**Task item**. Extract precisely the lines of the entries below, from the first line through the line containing "address | 1".

Data records:

╔══

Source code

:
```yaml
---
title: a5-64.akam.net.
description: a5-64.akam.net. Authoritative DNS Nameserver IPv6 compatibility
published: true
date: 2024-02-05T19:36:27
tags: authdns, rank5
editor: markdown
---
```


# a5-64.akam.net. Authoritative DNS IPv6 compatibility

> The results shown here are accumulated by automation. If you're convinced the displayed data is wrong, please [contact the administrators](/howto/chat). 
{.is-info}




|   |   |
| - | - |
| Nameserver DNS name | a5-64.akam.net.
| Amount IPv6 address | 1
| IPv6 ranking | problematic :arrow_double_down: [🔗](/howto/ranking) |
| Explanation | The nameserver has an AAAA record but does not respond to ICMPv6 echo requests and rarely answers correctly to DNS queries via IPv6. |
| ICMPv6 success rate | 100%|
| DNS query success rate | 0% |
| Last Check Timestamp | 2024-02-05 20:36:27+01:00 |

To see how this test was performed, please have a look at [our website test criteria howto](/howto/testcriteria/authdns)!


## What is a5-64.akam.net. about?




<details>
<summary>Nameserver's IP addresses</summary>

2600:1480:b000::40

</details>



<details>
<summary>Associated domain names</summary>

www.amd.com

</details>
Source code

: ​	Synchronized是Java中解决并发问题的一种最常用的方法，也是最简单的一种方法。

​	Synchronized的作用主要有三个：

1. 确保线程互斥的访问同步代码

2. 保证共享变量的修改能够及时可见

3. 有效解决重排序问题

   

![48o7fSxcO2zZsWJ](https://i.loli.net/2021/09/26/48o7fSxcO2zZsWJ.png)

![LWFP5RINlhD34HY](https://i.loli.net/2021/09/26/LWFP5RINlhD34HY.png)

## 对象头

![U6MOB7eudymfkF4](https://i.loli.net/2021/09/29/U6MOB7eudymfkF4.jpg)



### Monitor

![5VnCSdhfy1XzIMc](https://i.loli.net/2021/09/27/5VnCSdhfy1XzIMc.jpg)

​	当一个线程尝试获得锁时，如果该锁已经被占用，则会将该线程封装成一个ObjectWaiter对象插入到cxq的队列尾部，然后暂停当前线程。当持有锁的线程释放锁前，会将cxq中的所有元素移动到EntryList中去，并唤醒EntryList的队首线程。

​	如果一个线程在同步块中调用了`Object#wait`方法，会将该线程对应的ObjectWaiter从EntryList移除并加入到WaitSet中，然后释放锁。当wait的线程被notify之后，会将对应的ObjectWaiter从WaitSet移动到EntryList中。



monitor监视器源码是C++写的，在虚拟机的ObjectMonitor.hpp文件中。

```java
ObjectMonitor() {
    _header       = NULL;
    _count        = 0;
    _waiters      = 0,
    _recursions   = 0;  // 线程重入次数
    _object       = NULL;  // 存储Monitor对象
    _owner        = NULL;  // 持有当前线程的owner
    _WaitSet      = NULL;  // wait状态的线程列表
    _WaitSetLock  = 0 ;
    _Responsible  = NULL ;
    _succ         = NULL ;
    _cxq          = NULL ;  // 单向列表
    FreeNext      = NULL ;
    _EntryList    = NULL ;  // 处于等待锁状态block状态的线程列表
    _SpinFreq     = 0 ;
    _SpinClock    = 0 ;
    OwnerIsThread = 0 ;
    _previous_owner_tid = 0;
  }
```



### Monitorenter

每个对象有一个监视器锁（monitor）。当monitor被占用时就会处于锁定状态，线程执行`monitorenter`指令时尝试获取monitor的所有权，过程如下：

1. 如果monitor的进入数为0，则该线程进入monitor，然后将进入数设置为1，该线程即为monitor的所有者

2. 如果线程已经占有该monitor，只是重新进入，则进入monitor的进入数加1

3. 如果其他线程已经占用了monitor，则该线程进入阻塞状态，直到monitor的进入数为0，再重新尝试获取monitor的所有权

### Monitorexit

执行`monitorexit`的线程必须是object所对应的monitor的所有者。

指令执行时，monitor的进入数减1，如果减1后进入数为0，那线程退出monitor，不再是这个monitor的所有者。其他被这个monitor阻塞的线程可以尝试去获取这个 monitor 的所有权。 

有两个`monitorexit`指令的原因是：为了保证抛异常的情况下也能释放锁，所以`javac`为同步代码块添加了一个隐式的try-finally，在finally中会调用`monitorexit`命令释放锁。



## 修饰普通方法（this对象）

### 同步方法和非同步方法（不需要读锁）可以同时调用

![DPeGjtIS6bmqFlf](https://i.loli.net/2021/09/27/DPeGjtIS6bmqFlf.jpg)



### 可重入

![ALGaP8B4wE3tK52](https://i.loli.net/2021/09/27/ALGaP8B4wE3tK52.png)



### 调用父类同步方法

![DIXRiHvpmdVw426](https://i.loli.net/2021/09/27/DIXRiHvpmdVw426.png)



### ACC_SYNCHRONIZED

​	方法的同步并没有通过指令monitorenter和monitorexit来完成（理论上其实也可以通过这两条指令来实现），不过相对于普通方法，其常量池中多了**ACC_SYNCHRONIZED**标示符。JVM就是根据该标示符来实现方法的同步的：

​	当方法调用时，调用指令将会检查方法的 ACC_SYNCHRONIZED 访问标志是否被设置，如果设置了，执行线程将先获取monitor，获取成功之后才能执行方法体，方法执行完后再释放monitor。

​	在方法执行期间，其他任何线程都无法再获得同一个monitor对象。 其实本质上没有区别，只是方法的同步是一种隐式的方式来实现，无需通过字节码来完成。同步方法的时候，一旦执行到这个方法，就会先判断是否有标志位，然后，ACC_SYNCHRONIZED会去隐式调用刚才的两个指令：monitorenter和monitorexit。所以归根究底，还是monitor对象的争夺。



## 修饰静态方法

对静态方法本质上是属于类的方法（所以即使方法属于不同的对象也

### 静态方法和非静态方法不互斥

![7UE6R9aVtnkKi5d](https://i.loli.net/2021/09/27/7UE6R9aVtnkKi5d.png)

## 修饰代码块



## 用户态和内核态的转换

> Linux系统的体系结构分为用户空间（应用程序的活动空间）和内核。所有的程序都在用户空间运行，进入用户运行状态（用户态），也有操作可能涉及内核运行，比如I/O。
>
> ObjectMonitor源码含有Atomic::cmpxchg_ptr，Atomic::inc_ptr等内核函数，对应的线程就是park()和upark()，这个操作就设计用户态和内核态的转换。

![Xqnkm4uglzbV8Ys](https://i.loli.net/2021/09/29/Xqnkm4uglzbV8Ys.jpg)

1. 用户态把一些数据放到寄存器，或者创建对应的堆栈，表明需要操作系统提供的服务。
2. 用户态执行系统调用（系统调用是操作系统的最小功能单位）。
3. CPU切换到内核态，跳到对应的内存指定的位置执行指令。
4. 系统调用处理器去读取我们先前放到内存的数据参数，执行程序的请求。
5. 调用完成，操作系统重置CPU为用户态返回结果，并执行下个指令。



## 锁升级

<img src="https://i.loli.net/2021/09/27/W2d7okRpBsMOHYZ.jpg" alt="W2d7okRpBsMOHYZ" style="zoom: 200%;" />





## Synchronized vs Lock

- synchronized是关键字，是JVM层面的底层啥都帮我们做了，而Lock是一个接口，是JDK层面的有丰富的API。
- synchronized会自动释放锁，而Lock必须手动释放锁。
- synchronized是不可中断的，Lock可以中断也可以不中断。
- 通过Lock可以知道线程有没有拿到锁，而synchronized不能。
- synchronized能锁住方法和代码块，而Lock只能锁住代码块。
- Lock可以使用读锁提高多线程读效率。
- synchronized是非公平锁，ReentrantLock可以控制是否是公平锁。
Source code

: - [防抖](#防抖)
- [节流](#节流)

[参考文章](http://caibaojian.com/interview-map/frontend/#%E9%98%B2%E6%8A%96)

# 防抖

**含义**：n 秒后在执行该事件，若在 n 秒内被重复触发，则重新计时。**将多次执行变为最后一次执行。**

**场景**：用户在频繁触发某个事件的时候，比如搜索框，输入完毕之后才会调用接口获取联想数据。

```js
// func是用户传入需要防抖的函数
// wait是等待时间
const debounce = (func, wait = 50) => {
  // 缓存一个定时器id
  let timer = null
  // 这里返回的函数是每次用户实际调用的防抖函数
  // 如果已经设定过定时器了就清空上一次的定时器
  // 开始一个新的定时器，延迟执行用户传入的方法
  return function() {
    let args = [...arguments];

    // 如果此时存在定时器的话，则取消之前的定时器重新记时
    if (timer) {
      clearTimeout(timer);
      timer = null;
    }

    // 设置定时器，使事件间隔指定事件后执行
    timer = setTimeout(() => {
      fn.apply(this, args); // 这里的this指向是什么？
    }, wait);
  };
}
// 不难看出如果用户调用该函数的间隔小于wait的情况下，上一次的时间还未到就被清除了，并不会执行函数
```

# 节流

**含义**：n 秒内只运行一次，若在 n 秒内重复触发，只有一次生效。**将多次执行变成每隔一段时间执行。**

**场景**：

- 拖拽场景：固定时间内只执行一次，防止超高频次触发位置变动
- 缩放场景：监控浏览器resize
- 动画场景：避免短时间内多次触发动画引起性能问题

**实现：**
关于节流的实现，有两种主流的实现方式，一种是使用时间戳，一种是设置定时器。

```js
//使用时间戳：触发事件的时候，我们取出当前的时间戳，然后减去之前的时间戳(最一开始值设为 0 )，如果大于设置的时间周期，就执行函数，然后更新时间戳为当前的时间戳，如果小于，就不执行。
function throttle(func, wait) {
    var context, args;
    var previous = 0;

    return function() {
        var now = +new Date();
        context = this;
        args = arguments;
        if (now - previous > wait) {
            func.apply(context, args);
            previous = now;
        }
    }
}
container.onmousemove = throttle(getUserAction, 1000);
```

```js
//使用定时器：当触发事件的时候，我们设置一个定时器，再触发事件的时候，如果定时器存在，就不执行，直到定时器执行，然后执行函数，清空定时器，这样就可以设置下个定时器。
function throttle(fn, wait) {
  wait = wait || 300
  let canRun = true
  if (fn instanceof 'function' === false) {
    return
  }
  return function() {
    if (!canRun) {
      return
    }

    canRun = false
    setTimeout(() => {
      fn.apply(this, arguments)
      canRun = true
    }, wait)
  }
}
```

╚══

**Result of the exercise**.
Source code

:
```yaml
---
title: a5-64.akam.net.
description: a5-64.akam.net. Authoritative DNS Nameserver IPv6 compatibility
published: true
date: 2024-02-05T19:36:27
tags: authdns, rank5
editor: markdown
---
```


# a5-64.akam.net. Authoritative DNS IPv6 compatibility

> The results shown here are accumulated by automation. If you're convinced the displayed data is wrong, please [contact the administrators](/howto/chat). 
{.is-info}




|   |   |
| - | - |
| Nameserver DNS name | a5-64.akam.net.
| Amount IPv6 address | 1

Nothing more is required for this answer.